Exercise description: Your task is to copy each line of the material below that includes "badge".

Records to use:
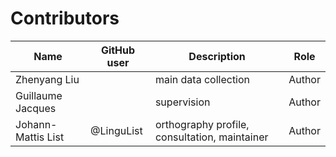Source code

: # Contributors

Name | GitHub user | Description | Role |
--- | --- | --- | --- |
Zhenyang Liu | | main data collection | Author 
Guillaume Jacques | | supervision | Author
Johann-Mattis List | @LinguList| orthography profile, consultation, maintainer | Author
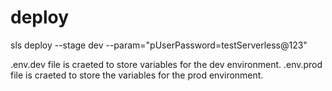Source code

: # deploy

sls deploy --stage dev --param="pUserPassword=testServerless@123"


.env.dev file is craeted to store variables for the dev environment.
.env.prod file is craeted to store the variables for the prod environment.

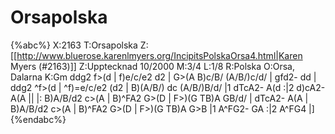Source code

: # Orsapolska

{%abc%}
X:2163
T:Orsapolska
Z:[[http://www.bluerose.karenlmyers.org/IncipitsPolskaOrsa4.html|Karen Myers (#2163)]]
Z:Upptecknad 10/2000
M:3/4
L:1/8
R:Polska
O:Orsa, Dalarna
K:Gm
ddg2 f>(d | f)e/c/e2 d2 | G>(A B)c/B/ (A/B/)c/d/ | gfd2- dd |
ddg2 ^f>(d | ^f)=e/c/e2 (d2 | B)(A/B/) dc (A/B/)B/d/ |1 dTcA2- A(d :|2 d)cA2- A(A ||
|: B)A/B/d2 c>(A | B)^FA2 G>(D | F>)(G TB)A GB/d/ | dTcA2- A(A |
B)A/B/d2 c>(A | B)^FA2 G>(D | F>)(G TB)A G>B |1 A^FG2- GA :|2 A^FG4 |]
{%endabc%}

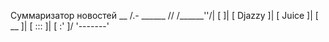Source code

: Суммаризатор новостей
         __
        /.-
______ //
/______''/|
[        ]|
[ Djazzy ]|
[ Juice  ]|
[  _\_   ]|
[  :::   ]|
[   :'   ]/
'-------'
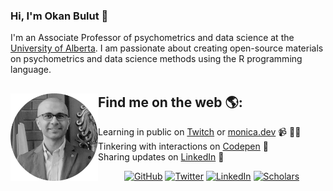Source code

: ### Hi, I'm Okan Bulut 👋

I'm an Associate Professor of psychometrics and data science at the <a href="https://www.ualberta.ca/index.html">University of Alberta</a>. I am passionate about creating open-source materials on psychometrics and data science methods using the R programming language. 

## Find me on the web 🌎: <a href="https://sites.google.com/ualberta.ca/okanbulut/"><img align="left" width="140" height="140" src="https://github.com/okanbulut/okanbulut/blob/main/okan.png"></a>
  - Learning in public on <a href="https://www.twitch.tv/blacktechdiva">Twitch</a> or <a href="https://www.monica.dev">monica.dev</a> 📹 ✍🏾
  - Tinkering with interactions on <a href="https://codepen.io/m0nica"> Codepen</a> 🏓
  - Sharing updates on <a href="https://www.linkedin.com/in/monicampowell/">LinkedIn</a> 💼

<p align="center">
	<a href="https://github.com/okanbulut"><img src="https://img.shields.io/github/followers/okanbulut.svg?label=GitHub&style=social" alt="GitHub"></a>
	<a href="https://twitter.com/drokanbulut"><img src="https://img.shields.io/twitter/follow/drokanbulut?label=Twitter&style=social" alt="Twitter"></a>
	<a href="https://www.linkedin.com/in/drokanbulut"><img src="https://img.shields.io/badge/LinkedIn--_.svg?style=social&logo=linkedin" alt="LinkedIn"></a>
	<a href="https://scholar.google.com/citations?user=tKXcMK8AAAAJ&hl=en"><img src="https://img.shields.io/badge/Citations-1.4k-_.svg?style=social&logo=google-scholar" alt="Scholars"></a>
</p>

--

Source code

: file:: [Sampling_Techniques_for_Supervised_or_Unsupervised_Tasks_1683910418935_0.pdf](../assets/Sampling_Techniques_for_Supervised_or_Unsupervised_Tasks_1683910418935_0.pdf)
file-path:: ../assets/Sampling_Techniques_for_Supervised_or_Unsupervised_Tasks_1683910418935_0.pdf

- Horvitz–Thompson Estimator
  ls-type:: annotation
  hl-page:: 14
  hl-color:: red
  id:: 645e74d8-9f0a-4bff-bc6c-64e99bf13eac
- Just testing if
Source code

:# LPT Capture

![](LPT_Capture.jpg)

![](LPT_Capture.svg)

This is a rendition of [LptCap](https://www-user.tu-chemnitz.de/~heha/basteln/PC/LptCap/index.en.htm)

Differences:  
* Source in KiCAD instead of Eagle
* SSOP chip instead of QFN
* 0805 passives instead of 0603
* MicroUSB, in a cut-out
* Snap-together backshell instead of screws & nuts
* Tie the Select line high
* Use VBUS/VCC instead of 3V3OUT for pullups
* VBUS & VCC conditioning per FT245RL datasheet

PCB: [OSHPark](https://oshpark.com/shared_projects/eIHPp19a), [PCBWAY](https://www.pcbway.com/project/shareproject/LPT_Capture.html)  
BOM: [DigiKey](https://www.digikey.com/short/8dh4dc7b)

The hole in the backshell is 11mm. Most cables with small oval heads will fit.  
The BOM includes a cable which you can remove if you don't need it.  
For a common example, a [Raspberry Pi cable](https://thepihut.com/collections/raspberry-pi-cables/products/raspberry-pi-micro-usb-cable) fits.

Task answer:
	<a href="https://www.linkedin.com/in/drokanbulut"><img src="https://img.shields.io/badge/LinkedIn--_.svg?style=social&logo=linkedin" alt="LinkedIn"></a>
	<a href="https://scholar.google.com/citations?user=tKXcMK8AAAAJ&hl=en"><img src="https://img.shields.io/badge/Citations-1.4k-_.svg?style=social&logo=google-scholar" alt="Scholars"></a>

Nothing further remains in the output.